- _What the task requires_
Every line in the entries where "slide" is found should be copied.

- _Information provided_
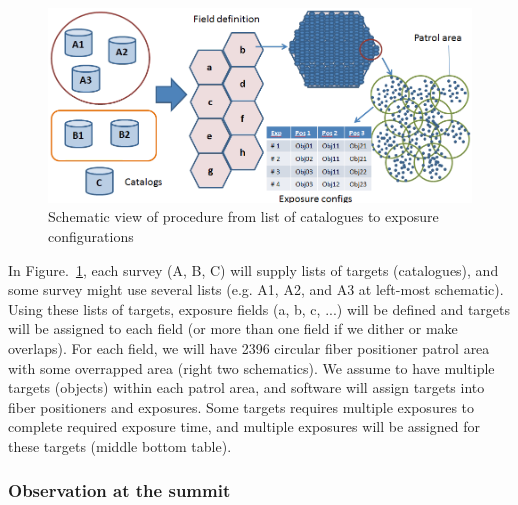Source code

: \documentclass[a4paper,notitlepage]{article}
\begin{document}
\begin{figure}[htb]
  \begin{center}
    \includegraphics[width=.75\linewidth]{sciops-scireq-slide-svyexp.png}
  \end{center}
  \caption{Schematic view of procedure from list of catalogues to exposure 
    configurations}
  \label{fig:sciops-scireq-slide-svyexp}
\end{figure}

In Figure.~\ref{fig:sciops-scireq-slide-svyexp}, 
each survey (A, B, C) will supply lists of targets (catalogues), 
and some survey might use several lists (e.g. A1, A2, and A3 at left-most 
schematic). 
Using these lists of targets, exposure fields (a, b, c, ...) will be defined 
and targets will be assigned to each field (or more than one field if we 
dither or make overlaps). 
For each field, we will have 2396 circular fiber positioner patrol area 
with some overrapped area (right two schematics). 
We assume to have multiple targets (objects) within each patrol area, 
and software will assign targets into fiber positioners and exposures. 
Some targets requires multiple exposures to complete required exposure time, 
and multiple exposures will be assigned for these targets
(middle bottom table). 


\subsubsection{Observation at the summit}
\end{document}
==
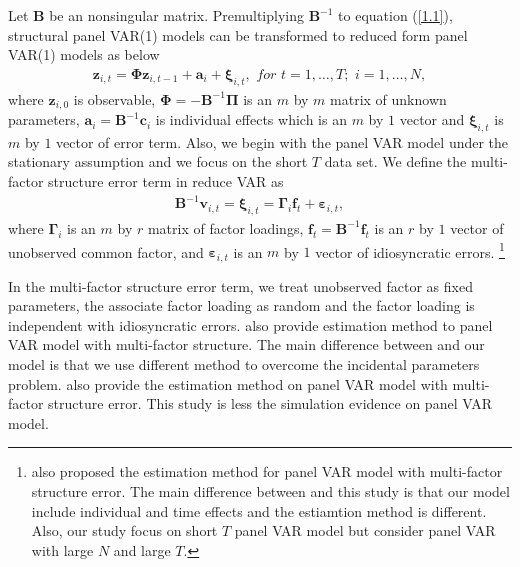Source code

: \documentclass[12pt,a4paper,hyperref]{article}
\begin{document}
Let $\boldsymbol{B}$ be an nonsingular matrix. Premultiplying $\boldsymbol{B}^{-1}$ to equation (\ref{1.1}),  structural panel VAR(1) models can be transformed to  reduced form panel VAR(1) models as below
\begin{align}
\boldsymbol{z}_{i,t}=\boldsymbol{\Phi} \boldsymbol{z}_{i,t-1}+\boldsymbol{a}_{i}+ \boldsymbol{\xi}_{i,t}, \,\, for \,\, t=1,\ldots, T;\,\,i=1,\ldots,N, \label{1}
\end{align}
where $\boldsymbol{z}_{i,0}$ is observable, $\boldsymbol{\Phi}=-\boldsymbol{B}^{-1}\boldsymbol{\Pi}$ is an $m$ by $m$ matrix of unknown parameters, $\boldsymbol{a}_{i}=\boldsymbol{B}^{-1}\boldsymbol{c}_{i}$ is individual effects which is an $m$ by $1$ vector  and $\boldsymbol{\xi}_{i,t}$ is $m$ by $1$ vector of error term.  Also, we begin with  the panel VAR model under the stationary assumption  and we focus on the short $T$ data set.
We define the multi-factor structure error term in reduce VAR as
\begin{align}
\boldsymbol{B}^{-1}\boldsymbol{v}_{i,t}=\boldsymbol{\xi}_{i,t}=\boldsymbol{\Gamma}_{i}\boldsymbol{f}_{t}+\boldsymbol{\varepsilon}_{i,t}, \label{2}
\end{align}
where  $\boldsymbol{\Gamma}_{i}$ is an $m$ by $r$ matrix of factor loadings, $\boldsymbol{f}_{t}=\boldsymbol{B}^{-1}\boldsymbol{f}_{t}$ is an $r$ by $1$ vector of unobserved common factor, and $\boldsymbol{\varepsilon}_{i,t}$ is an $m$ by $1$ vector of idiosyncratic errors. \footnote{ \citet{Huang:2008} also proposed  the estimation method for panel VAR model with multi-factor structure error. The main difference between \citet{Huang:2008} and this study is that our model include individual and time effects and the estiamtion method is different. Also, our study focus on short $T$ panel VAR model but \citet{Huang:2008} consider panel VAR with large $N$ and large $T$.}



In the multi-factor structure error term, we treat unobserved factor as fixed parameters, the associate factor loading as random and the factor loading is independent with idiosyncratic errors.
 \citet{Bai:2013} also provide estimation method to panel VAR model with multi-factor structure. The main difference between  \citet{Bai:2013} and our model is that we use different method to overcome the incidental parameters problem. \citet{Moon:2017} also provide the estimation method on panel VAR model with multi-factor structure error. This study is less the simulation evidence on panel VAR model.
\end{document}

- _Answer area_
    \includegraphics[width=.75\linewidth]{sciops-scireq-slide-svyexp.png}
  \label{fig:sciops-scireq-slide-svyexp}
In Figure.~\ref{fig:sciops-scireq-slide-svyexp}, 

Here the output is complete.